The night before he took his life, I stopped by his room to visit.  There were open books on his desk, but he had taken a break from studying to do some push ups.  I jokingly leaned on his back to make him have to work harder.  He laughed.

He laughed the night before he killed himself.  He wasn’t outwardly despondent.  He showed no signs that he was struggling.  He had us all fooled, in more ways than one.

After Rick’s death, we all found ourselves asking “why?” Why would this easy going, handsome, athletic young man take his own life?  He was well-liked by his peers.  He was included socially in his dorm community.  He got along well with his roommate, who he had gone to high school with.  What on earth would make this kid not want to be alive anymore?

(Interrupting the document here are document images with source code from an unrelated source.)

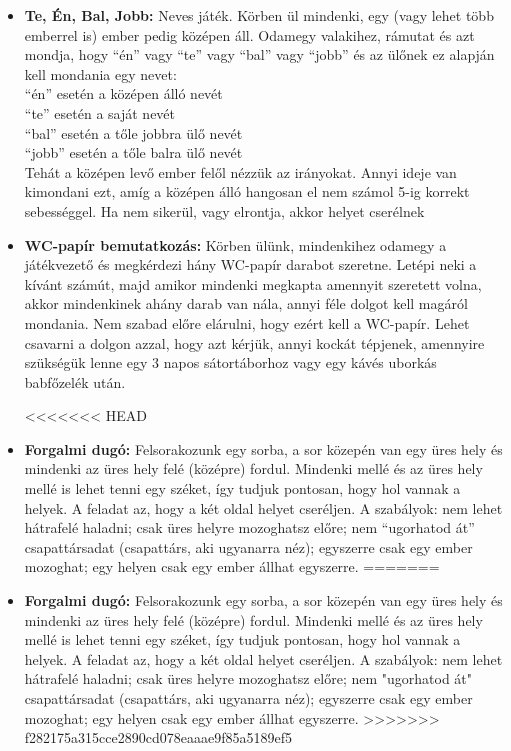 \documentclass[a4paper, 12pt, twoside, openright]{article}
\begin{document}
\begin{itemize}
\item \textbf{Te, Én, Bal, Jobb:} Neves játék. Körben ül mindenki, egy (vagy lehet több emberrel is) ember pedig középen áll. Odamegy valakihez, rámutat és azt mondja, hogy ``én'' vagy ``te'' vagy ``bal'' vagy ``jobb'' és az ülőnek ez alapján kell mondania egy nevet:\\
``én'' esetén a középen álló nevét\\
``te'' esetén a saját nevét\\
``bal'' esetén a tőle jobbra ülő nevét\\
``jobb'' esetén a tőle balra ülő nevét\\
Tehát a középen levő ember felől nézzük az irányokat. Annyi ideje van kimondani ezt, amíg a középen álló hangosan el nem számol 5-ig korrekt sebességgel. Ha nem sikerül, vagy elrontja, akkor helyet cserélnek

\item \textbf{WC-papír bemutatkozás:} Körben ülünk, mindenkihez odamegy a játékvezető és megkérdezi hány WC-papír darabot szeretne. Letépi neki a kívánt számút, majd amikor mindenki megkapta amennyit szeretett volna, akkor mindenkinek ahány darab van nála, annyi féle dolgot kell magáról mondania. Nem szabad előre elárulni, hogy ezért kell a WC-papír. Lehet csavarni a dolgon azzal, hogy azt kérjük, annyi kockát tépjenek, amennyire szükségük lenne egy 3 napos sátortáborhoz vagy egy kávés uborkás babfőzelék után.

<<<<<<< HEAD
\item \textbf{Forgalmi dugó:} Felsorakozunk egy sorba, a sor közepén van egy üres hely és mindenki az üres hely felé (középre) fordul. Mindenki mellé és az üres hely mellé is lehet tenni egy széket, így tudjuk pontosan, hogy hol vannak a helyek. A feladat az, hogy a két oldal helyet cseréljen. A szabályok: nem lehet hátrafelé haladni; csak üres helyre mozoghatsz előre; nem ``ugorhatod át'' csapattársadat (csapattárs, aki ugyanarra néz); egyszerre csak egy ember mozoghat; egy helyen csak egy ember állhat egyszerre.
=======
\item \textbf{Forgalmi dugó:} Felsorakozunk egy sorba, a sor közepén van egy üres hely és mindenki az üres hely felé (középre) fordul. Mindenki mellé és az üres hely mellé is lehet tenni egy széket, így tudjuk pontosan, hogy hol vannak a helyek. A feladat az, hogy a két oldal helyet cseréljen. A szabályok: nem lehet hátrafelé haladni; csak üres helyre mozoghatsz előre; nem "ugorhatod át" csapattársadat (csapattárs, aki ugyanarra néz); egyszerre csak egy ember mozoghat; egy helyen csak egy ember állhat egyszerre.
>>>>>>> f282175a315cce2890cd078eaaae9f85a5189ef5


\end{itemize}
\end{document}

Then we learned that Rick had reached out to an LGBT support group on campus.  We were all surprised.  Rick had lived in the dorm during the previous school year.  He had made friends and had plenty of time spent with them.  None of us had ever considered that he might not be straight.  He presented, in all the classic stereotypical ways, as a straight male, and so we all just assumed he was straight.

It was 1995.  While there were parades and events back then, there was no official Gay Pride Month.  That started in 1999.

Today I hear people sometimes lament that there’s a Gay Pride Month.  A common sentiment is that by having such a celebration, those pesky gays are “sticking it in our faces.” I simply don’t agree.

We all deserve to celebrate ourselves.  We’re all worthy of love and recognition.  I wish Rick had been able to see Gay Pride Month activities.  I wish he could have been invited to participate in them.  I wish he could have walked with people who knew what he was going through, who could connect with him in a way that the rest of us, who loved him and valued him, apparently could not.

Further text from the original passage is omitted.